▶ DIRECTIONS FOR THIS TASK: From the line below that contains "- **Summary**: 7" to the line that contains "- **worksgoodcompany**: feat: [Space]", repeat every line exactly, both ends included, and nothing else.

____

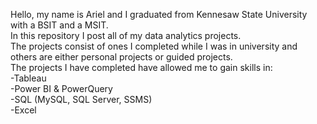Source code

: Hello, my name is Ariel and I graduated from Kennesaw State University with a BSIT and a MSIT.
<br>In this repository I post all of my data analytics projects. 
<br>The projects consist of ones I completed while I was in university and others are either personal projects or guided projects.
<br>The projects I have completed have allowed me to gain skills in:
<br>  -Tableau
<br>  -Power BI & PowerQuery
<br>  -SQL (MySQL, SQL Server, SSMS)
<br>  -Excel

____

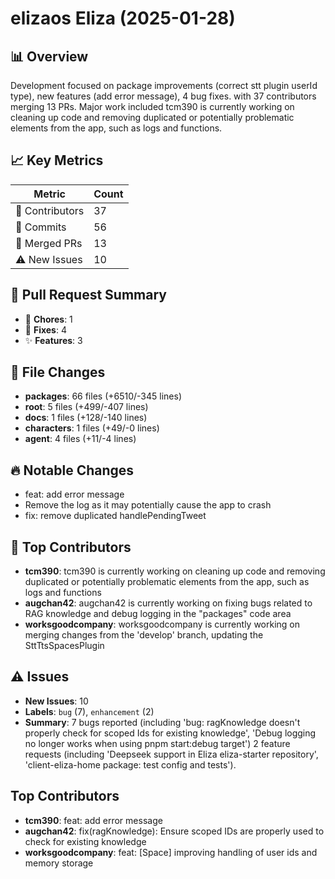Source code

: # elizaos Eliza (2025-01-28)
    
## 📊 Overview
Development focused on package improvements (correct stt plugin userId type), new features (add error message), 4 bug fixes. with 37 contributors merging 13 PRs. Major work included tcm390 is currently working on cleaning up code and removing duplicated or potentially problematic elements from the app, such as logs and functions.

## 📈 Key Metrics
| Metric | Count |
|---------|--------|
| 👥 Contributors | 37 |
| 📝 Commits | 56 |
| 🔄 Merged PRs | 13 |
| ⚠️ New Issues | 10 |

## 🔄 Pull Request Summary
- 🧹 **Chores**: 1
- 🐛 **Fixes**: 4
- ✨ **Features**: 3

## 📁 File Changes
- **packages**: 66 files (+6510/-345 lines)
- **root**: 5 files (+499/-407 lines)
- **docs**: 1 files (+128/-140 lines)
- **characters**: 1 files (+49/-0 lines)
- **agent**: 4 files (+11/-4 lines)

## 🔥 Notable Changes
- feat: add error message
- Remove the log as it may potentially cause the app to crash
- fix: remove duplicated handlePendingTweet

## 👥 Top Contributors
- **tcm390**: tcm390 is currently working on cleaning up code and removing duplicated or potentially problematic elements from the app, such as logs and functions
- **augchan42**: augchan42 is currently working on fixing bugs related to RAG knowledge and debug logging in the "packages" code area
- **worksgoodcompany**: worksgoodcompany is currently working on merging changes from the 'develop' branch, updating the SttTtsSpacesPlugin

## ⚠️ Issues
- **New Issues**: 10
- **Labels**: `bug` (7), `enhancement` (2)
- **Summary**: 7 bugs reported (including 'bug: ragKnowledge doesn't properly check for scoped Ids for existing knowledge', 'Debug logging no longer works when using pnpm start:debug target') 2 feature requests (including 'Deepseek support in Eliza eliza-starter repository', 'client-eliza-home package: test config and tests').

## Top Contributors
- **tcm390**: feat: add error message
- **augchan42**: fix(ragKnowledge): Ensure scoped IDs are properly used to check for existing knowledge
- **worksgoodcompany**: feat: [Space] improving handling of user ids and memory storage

____

▶ SOLUTION BELOW:
- **Summary**: 7 bugs reported (including 'bug: ragKnowledge doesn't properly check for scoped Ids for existing knowledge', 'Debug logging no longer works when using pnpm start:debug target') 2 feature requests (including 'Deepseek support in Eliza eliza-starter repository', 'client-eliza-home package: test config and tests').

## Top Contributors
- **tcm390**: feat: add error message
- **augchan42**: fix(ragKnowledge): Ensure scoped IDs are properly used to check for existing knowledge
- **worksgoodcompany**: feat: [Space] improving handling of user ids and memory storage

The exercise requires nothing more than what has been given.